Mr. Solomon Osei, an Agric Extension Officer at Kintampo North, said: “I am extremely excited I attended this workshop. I did not know climate change had the potential to affect agricultural productivity to this extent. With the newfound knowledge and skills, I have acquired in this workshop, I will ensure it reaches the farmers in my community.”

Collaboration for Success

The CSIR-Crops Research Institute organized the workshop for the Accelerating the Impact of CGIAR Climate Research for Africa (AICCRA) project in collaboration with the Municipal and District Departments of Agriculture.  

By combining expertise and resources, the organizers created a unique opportunity for stakeholders to come together, exchange ideas, and develop strategies to tackle the challenges of climate change in Ghana. 

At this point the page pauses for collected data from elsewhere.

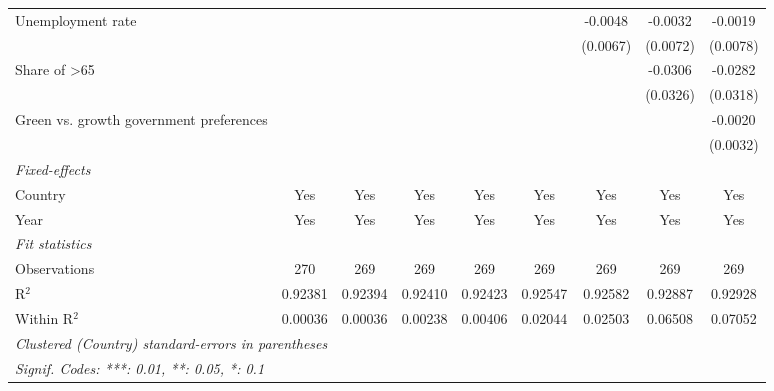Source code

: \begin{table}[htbp]
\begin{tabular}{lcccccccc}
      Unemployment rate                                                 &          &          &          &          &          & -0.0048  & -0.0032  & -0.0019\\   
                                                                        &          &          &          &          &          & (0.0067) & (0.0072) & (0.0078)\\   
      Share of >65                                                      &          &          &          &          &          &          & -0.0306  & -0.0282\\   
                                                                        &          &          &          &          &          &          & (0.0326) & (0.0318)\\   
      Green vs. growth government preferences                           &          &          &          &          &          &          &          & -0.0020\\   
                                                                        &          &          &          &          &          &          &          & (0.0032)\\   
      \midrule
      \emph{Fixed-effects}\\
      Country                                                           & Yes      & Yes      & Yes      & Yes      & Yes      & Yes      & Yes      & Yes\\  
      Year                                                              & Yes      & Yes      & Yes      & Yes      & Yes      & Yes      & Yes      & Yes\\  
      \midrule
      \emph{Fit statistics}\\
      Observations                                                      & 270      & 269      & 269      & 269      & 269      & 269      & 269      & 269\\  
      R$^2$                                                             & 0.92381  & 0.92394  & 0.92410  & 0.92423  & 0.92547  & 0.92582  & 0.92887  & 0.92928\\  
      Within R$^2$                                                      & 0.00036  & 0.00036  & 0.00238  & 0.00406  & 0.02044  & 0.02503  & 0.06508  & 0.07052\\  
      \midrule \midrule
      \multicolumn{9}{l}{\emph{Clustered (Country) standard-errors in parentheses}}\\
      \multicolumn{9}{l}{\emph{Signif. Codes: ***: 0.01, **: 0.05, *: 0.1}}\\
   \end{tabular}
\end{table}


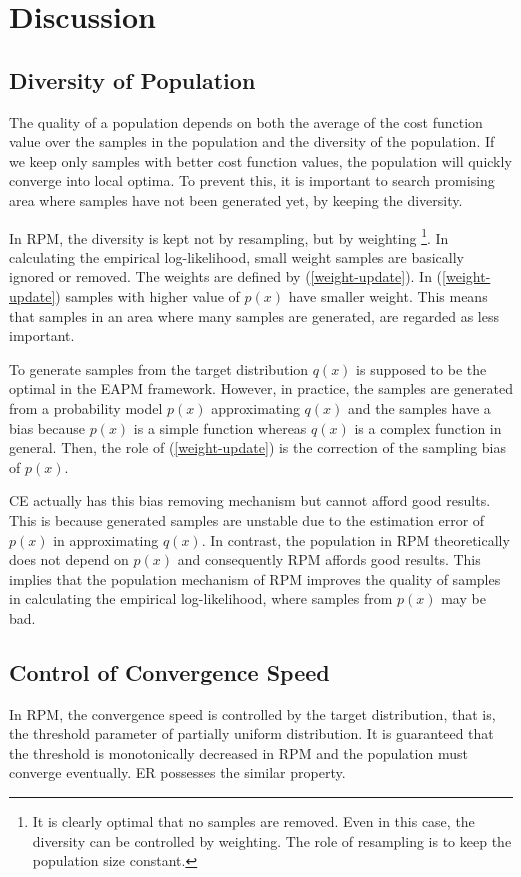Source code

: \section{Discussion}
\subsection{Diversity of Population}
The quality of a population depends on both 
the average of the cost function value over the samples in the population
and
the diversity of the population.
If we keep only samples with better cost function values,
the population will quickly converge into local optima.
To prevent this, it is important to
search promising area
where samples have not been generated yet,
by keeping the diversity.

In RPM, 
the diversity is kept not by resampling, but by weighting
\footnote{ It is clearly optimal that no samples are removed.
Even in this case, the diversity can be controlled by weighting.
The role of resampling is to keep the population size constant.}.
In calculating the empirical log-likelihood,
small weight samples are basically ignored or removed.
The weights are defined by (\ref{weight-update}).
In (\ref{weight-update})
samples with higher value of $p(x)$ have smaller weight.
This means that
samples in an area where many samples are generated, 
are regarded as less important.

To generate samples from the target distribution $q(x)$ 
is supposed to be the optimal in the EAPM framework.
However, in practice, the samples are generated from 
a probability model $p(x)$ approximating $q(x)$
and the samples have a bias because
$p(x)$ is a simple function whereas $q(x)$ is a complex function in general.
Then, the role of (\ref{weight-update}) is
the correction of the sampling bias of $p(x)$.

CE actually has this bias removing mechanism 
but cannot afford good results.
This is because generated samples are unstable
due to the estimation error of $p(x)$ in approximating $q(x)$.
In contrast, the population in RPM theoretically does not
depend on $p(x)$ and consequently RPM affords good results. 
This implies that the population mechanism of RPM
improves the quality of samples in calculating the empirical
log-likelihood, where samples from $p(x)$ may be bad.


\subsection{Control of Convergence Speed}
In RPM, the convergence speed is controlled by
the target distribution, that is, 
the threshold parameter of partially uniform distribution.
It is guaranteed that
the threshold is monotonically decreased in RPM and
the population must converge eventually.
ER possesses the similar property.

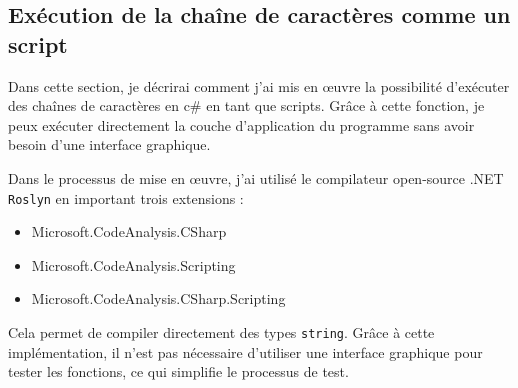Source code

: \newpage
\subsection{Exécution de la chaîne de caractères comme un script}
Dans cette section, je décrirai comment j'ai mis en œuvre la possibilité d'exécuter des chaînes de caractères en c\# en tant que scripts. Grâce à cette fonction, je peux exécuter directement la couche d'application du programme sans avoir besoin d'une interface graphique.

Dans le processus de mise en œuvre, j'ai utilisé le compilateur open-source .NET \texttt{Roslyn} en important trois extensions : 
\begin{itemize}
\item Microsoft.CodeAnalysis.CSharp
\item Microsoft.CodeAnalysis.Scripting
\item Microsoft.CodeAnalysis.CSharp.Scripting
\end{itemize}
Cela permet de compiler directement des types \texttt{string}. 
Grâce à cette implémentation, il n'est pas nécessaire d'utiliser une interface graphique pour tester les fonctions, ce qui simplifie le processus de test.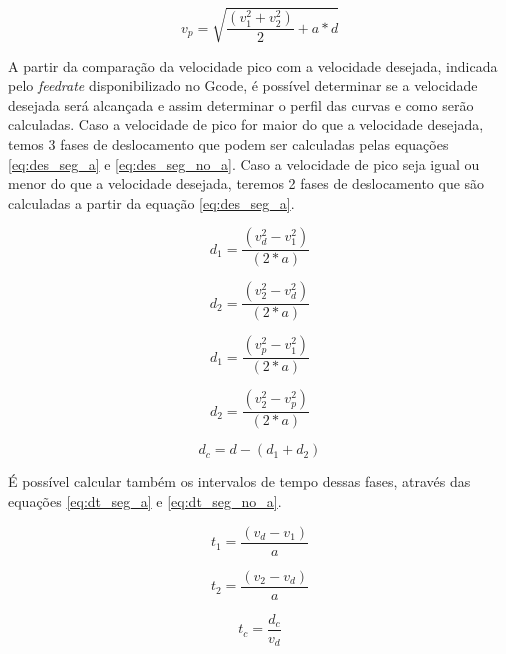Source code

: \begin{equation}
    \label{eq:v_p}
    v_p = \sqrt{\frac{(v_1^2+v_2^2)}{2}+a*d}
\end{equation}

A partir da comparação da velocidade pico com a velocidade desejada, indicada pelo \textit{feedrate} disponibilizado no Gcode,
é possível determinar se a velocidade desejada será alcançada e assim determinar o perfil das curvas e como serão calculadas.
Caso a velocidade de pico for maior do que a velocidade desejada, temos 3 fases de deslocamento
que podem ser calculadas pelas equações \ref{eq:des_seg_a} e \ref{eq:des_seg_no_a}.
Caso a velocidade de pico seja igual ou menor do que a velocidade desejada, teremos 2 fases de deslocamento
que são calculadas a partir da equação \ref{eq:des_seg_a}.

\begin{equation}
    \label{eq:des_seg_a}
    d_1 = \frac{(v_d^2-v_1^2)}{(2*a)}
\end{equation}

\begin{equation}
    \label{eq:des_seg_a}
    d_2 = \frac{(v_2^2-v_d^2)}{(2*a)}
\end{equation}

\begin{equation}
    \label{eq:des_seg_a}
    d_1 = \frac{(v_p^2-v_1^2)}{(2*a)}
\end{equation}

\begin{equation}
    \label{eq:des_seg_a}
    d_2 = \frac{(v_2^2-v_p^2)}{(2*a)}
\end{equation}

\begin{equation}
    \label{eq:des_seg_no_a}
    d_c = d-(d_1+d_2)
\end{equation}

É possível calcular também os intervalos de tempo dessas fases, através das 
equações \ref{eq:dt_seg_a} e \ref{eq:dt_seg_no_a}.

\begin{equation}
    \label{eq:dt_seg_a}
    t_1 = \frac{(v_d-v_1)}{a}
\end{equation}

\begin{equation}
    \label{eq:dt_seg_a}
    t_2 = \frac{(v_2-v_d)}{a}
\end{equation}

\begin{equation}
    \label{eq:dt_seg_no_a}
    t_c = \frac{d_c}{v_d}
\end{equation}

In his welcome address, the District Director of the Department of Agriculture in the Kintampo North district, Mr. Kofi Owusu, expressed his gratitude to the organizers and was hopeful that the workshop would positively impact the livelihoods of all beneficiaries. 

He stated, “With these new insights, farmers can anticipate improved yields and enhanced productivity in the face of climate challenges.”

He also emphasized that since climate change was a growing concern for the agricultural community, the workshop would empower key stakeholders and contribute to sustainable agriculture in Ghana.

The beneficiaries left the workshop poised to train farmers to be climate resilient. By disseminating the innovative technologies introduced during the workshop, countless farmers will learn and adopt the Climate Smart Agriculture and One-Health Technologies. 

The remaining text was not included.